Who doesn't want goodies that are free?
The problem, of course, is that almost nothing worthwhile is truly free.
So how can politicians promise free goodies? Economists influenced by John Maynard Keynes often write as if they've uncorked the secret: government borrowing from fellow citizens.
Here's their argument: If Uncle Sam borrows to pay for, say, an extra $1 trillion of stimulus spending, this spending is free to the country as a whole if the debt is owed only to Americans. True, Uncle Sam must raise taxes tomorrow to pay this debt, but the debt payments will be made to Americans. Americans will be taxed an extra $1 trillion plus interest, but every cent of these higher tax collections from Americans will be paid to Americans. The money stays here. America, as a whole, pays nothing for today's stimulus spending!
In econ-speak, internally held debt is no burden on the economy.
At first glance, this argument appears sound. But look again.
Suppose the stimulus funds are spent to build roads. We might all agree that the roads are worth every cent spent to build them. But just because something is worthwhile doesn't mean it's costless.
Real resources are used up in building the roads. The millions of hours of labor, fuel to power the construction equipment, concrete, asphalt, steel and other building materials, the land that is now paved over with highways and boulevards -- all are resources that could have been used to produce other things of value. The satisfaction that people would have gotten from those things that instead could have been produced -- but in fact aren't produced -- are the cost of building these roads.

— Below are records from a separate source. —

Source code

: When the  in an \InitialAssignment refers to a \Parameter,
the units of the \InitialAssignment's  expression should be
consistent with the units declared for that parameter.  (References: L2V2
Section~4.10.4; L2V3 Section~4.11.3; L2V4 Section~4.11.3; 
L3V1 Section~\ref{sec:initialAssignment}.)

Those foregone goods and services don't become "unforegone" simply because Uncle Sam borrows the funds used to build the roads from Americans.
My George Mason University colleague James Buchanan won the 1986 Nobel Prize in economics in part for his work explaining why it's mistaken to conclude that internally held debt imposes no (or only minuscule) burdens on the economy.

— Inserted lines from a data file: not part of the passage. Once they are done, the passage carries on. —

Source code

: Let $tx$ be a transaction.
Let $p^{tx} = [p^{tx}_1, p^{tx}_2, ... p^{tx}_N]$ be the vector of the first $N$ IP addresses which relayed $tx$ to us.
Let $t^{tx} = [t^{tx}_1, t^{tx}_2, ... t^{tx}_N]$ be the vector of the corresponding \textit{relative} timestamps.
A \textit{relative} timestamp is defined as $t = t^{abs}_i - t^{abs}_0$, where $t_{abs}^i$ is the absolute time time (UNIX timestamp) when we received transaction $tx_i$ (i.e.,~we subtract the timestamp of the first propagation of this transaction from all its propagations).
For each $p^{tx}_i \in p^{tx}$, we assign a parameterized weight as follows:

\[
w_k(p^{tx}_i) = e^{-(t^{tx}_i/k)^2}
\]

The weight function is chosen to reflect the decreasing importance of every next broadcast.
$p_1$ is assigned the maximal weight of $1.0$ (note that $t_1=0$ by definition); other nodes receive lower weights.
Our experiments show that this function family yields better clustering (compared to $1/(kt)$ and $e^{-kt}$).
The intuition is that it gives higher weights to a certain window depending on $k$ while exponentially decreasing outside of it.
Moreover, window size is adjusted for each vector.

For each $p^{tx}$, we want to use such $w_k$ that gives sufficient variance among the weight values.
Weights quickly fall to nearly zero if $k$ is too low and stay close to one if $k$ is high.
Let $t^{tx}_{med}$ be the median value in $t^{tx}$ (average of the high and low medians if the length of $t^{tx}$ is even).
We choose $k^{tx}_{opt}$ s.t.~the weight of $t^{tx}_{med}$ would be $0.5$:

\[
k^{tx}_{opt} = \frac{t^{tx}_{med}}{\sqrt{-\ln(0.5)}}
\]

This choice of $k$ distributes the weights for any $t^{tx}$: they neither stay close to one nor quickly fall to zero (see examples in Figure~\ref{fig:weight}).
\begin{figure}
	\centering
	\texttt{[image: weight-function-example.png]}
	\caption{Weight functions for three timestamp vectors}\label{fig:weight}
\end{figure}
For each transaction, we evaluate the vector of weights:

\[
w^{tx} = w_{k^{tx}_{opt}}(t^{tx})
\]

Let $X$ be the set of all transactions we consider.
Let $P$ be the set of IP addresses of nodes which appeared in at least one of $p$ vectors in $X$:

Buchanan reasoned that the burden of the debt isn't borne by the lenders: They lend voluntarily in hopes of receiving an attractive return. Had they not loaned to the government, they would have used their money in other ways, likely as loans to private investors.

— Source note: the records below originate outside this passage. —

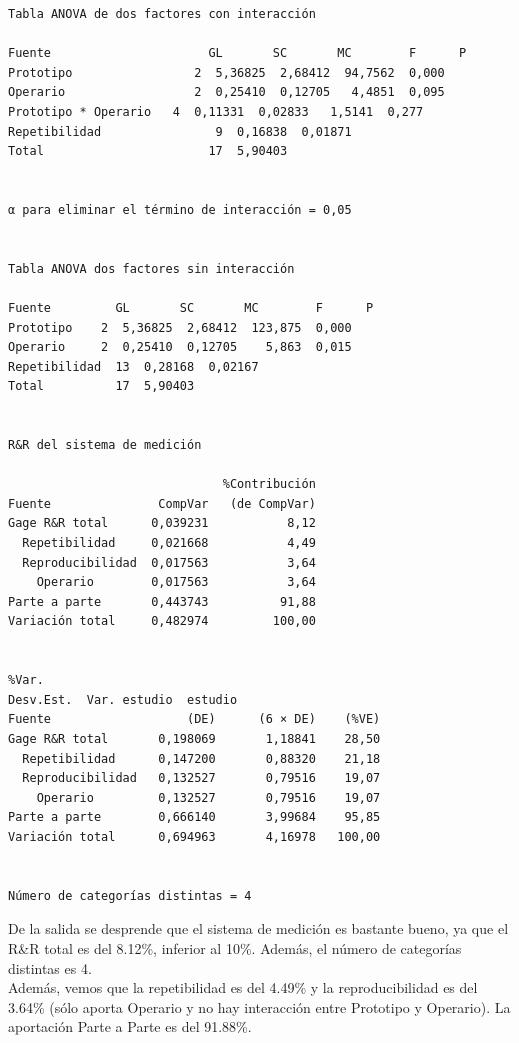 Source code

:\documentclass[12pt,a4paper,twoside,openright,titlepage,final]{article}
\begin{document}
\begin{verbatim}
Tabla ANOVA de dos factores con interacción 

Fuente                      GL       SC       MC        F      P
Prototipo                 2  5,36825  2,68412  94,7562  0,000
Operario                  2  0,25410  0,12705   4,4851  0,095
Prototipo * Operario   4  0,11331  0,02833   1,5141  0,277
Repetibilidad                9  0,16838  0,01871
Total                       17  5,90403


α para eliminar el término de interacción = 0,05


Tabla ANOVA dos factores sin interacción 

Fuente         GL       SC       MC        F      P
Prototipo    2  5,36825  2,68412  123,875  0,000
Operario     2  0,25410  0,12705    5,863  0,015
Repetibilidad  13  0,28168  0,02167
Total          17  5,90403


R&R del sistema de medición 

                              %Contribución
Fuente               CompVar   (de CompVar)
Gage R&R total      0,039231           8,12
  Repetibilidad     0,021668           4,49
  Reproducibilidad  0,017563           3,64
    Operario        0,017563           3,64
Parte a parte       0,443743          91,88
Variación total     0,482974         100,00


%Var.
Desv.Est.  Var. estudio  estudio
Fuente                   (DE)      (6 × DE)    (%VE)
Gage R&R total       0,198069       1,18841    28,50
  Repetibilidad      0,147200       0,88320    21,18
  Reproducibilidad   0,132527       0,79516    19,07
    Operario         0,132527       0,79516    19,07
Parte a parte        0,666140       3,99684    95,85
Variación total      0,694963       4,16978   100,00


Número de categorías distintas = 4
\end{verbatim}

De la salida se desprende que el sistema de medición es bastante bueno, ya que el R\&R total es del 8.12\%, inferior al 10\%. Además, el número de categorías distintas es 4.\\

Además, vemos que la repetibilidad es del 4.49\% y la reproducibilidad es del 3.64\% (sólo aporta Operario y no hay interacción entre Prototipo y Operario). La aportación Parte a Parte es del 91.88\%.\\
\end{document}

Nor is the burden of the debt borne by today's taxpayers. It's precisely to avoid raising taxes today -- to avoid burdening today's taxpayers -- that government borrows.
The burden of the debt falls just where common sense tells us it falls: on the people whose taxes are raised to pay it. Those people are taxpayers in the future. And again, that the bondholders are also Americans does nothing to "unforego" the goods and services sacrificed to build the roads.
Of course, if today's taxpayers save and pass on enough money to their kids so that their kids can use these savings to pay off the debt, then today's generation would relieve tomorrow's generation of the debt's burden. But today's generation is unlikely to be so kind. Again, government debt is incurred today for the very purpose of enabling today's taxpayers to "free-ride" on future taxpayers.
And such "free-riding" means that government today will likely overspend.